Zamanın birinde Cangaz ve Congaz adında iki kardeş varmış. Hasta anneleriyle birlikte yaşarlar ekip biçerlermiş. Çift sürmeye genellikle Cangaz gidermiş. Bir gün Congaz’a sen git ben artık gitmek istemiyorum demiş. Cangaz biraz deliymiş Congaz akıllıymış. Evde kalan Cangaz hasta annesini bir kazanda

(26)

kaynattığı kaynar suya atmış. Kadını öldürmüş ve ortadaki direğe iple bağlamış. Oturur vaziyet aldırmış, yanaklarına iki yumurta koymuş eline de bir iğ vermiş sanki yün eğiriyormuş. Kardeşi akşam döndüğünde annesini sormuş. Cangaz annem çok iyi sen ona bakmayı bilmiyorsun bak içerde oturuyor demiş. Congaz girmiş bir bakmış annesi ölmüş. Deli kardeşim başımıza iş açtın bizi hapse atarlar demiş Congaz. Gidip mezar kazayım kimse görmeden annemizi gömelim demiş. Evde kalan Cangaz bir sopayı sivriltmiş annesinin kollarından geçirip kadının cenazesini sırtlanmış mezarlığa götürüyormuş. Yolda bir Çingen kadın denk gelmiş. Öyle olmaz hocaya haber verin öyle gömün hem böyle gitmez demiş. Çok kızan deli Cangaz o kadını da öldürmüş ve sırtlanmış kardeşine bağırıyormuş. “Congaz! Mezarı denk kaz, iki cenaze geliyor.”demiş. İki cenazeyi gömüp eve gelmişler akıllı olan evde kalmayalım bizi bulurlar kaçalım demiş. Deli kardeşine kapıyı kapat gidelim bizi evde arasınlar hemen peşimize düşmesinler demiş. Cangaz da kapıyı sırtlanmış Congaz’ın peşinden koşmuş varmış. Ulu bir ağaca rastlamışlar yukarıya çıkalım saklanalım demişler. Tabi Cangaz sırtında kapı ile ağaca çıkmış. Bir zaman sonra onları aramaya jandarma gelmiş. Ağacın altında jandarmalar gezinirken Cangaz’ın tuvaleti gelmiş kardeşi de yap demiş. Sonra büyük tuvaleti gelmiş kardeşi yine yap demiş. Jandarmalar ne olduğuna anlam verememişler önce yağmur yağıyor sanmışlar. Cangaz’ın kapıyı tutmaktan kolları yorulunca onu da aşağı bırakmış. Yukarı bakan jandarma komutanı:

“İşedi sıçtı gökte başımıza göçtü” demiş.
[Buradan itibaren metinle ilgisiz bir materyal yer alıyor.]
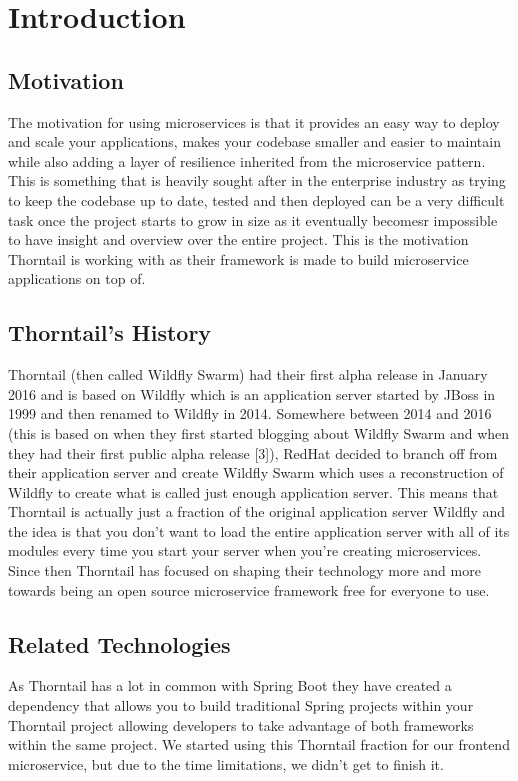 \section{Introduction}
\label{sec:introduction}

\subsection{Motivation}
The motivation for using microservices is that it provides an easy way to deploy and scale your applications, makes your codebase smaller and easier to maintain while also adding a layer of resilience inherited from the microservice pattern. This is something that is heavily sought after in the enterprise industry as trying to keep the codebase up to date, tested and then deployed can be a very difficult task once the project starts to grow in size as it eventually becomesr impossible to have insight and overview over the entire project. This is the motivation Thorntail is working with as their framework is made to build microservice applications on top of.

\subsection{Thorntail's History}
Thorntail (then called Wildfly Swarm) had their first alpha release in January 2016 and is based on Wildfly which is an application server started by JBoss in 1999 and then renamed to Wildfly in 2014. Somewhere between 2014 and 2016 (this is based on when they first started blogging about Wildfly Swarm and when they had their first public alpha release [3]), RedHat decided to branch off from their application server and create Wildfly Swarm which uses a reconstruction of Wildfly to create what is called just enough application server. This means that Thorntail is actually just a fraction of the original application server Wildfly and the idea is that you don’t want to load the entire application server with all of its modules every time you start your server when you’re creating microservices. Since then Thorntail has focused on shaping their technology more and more towards being an open source microservice framework free for everyone to use. \cite{ThorntailAnnouncement}

\subsection{Related Technologies}
As Thorntail has a lot in common with Spring Boot they have created a dependency that allows you to build traditional Spring projects within your Thorntail project allowing developers to take advantage of both frameworks within the same project. We started using this Thorntail fraction for our frontend microservice, but due to the time limitations, we didn’t get to finish it.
Sonra onları yakalayıp hapishaneye götürmüşler masalda burada bitmiş. (KK2)

2.1.5. Horoz

Bir varmış bir yokmuş, zamanın birinde bir horoz çöplükte eşinirken ayağına diken batmış. Fırında ekmek yapan kadının yanına varmış. Kadından ayağındaki dikeni çıkartmasını istemiş. Kadında yardımcı olmak için dikeni çıkartmış ve fırına atıvermiş. Bir vakit sonra horoz geri gelmiş:

“Dikenimi ver dikenimi isterim” diye kadına söylenmiş. Kadında: “Ben onu ocağa attım dikenini sana veremem” demiş. Horoz bu defa: “O zaman bana dikenimin yerine bir pide ver” demiş.

(27)

Kadın ona bir pide vermiş ve horoz kadının yanından ayrılmış. Az gitmiş uz gitmiş bir çobana rastlamış. Çoban süt sağmış pişirmiş onu yemeye hazırlanıyormuş. Horoz:

“Çoban kardeş senin süte benim pidemi doğrayıp yiyelim” demiş. Çoban kabul etmiş birlikte güzelce karınlarını doyurmuşlar. Belli bir zaman sonra horoz bu seferde pidesini geri istemiş. Çoban:

“Biraz önce birlikte yedik ya ben pideni nasıl geri vereyim?” demiş. Bir türlü ikna olmayan horoz çobana:

“O zaman bana bir koyun ver bende pidemi istemem” demiş. Çoban mecbur kabul etmiş. Horoza bir toklu vermiş horoz toklu ile baya bir yol yürümüş. Bir yerde düğün varmış ve düğünde köpek kesiyorlarmış. Horoz oradakilere:

“Köpek kesmeyin benim tokluyu kesin yemeklere katın köpek eti yenmez” demiş. Oradakiler kabul etmiş tokluyu kesip yemişler, oynamışlar, eğlenmişler düğün bitmiş. Bizim horoz başlamış koyunu istemeye. E yenen koyun nasıl geri gelsin damat koyunu veremeyeceğini söylemiş. Horoz ne söylendiyse kabul etmemiş ille de toklumu verin demiş. Damat horozla baş edememiş gelini, davulu, düdüğü almış. Bir tepeye çıkmış:

“Bir dikene bir pide, bir pideye bir toklu, bir tokluya bir gelin, davul, düdük ” Dom dom dom. (KK1, KK5, KK8)

2.2. Efsaneler

Efsane olağanüstü özellikleri bulunan kişilerin, olayların anlatıldığı, gerçekten yaşanmış gibi yıllarca anlatılan ve aktarılan öykülerdir. “Efsane kendine özgü bir üslubu, kalıplaşmış, kurallı biçimleri olmayan, düz konuşma dili ile bildirilen bir anlatı türüdür. Efsaneni başlıca niteliği inanış konusu olmasıdır; onun anlattığı şeyler doğru, gerçekten olmuş diye kabul edilir. Bu niteliği ile efasene masaldan ayrılır, hikâye ve destana yaklaşır” (Boratav, 2000: 98).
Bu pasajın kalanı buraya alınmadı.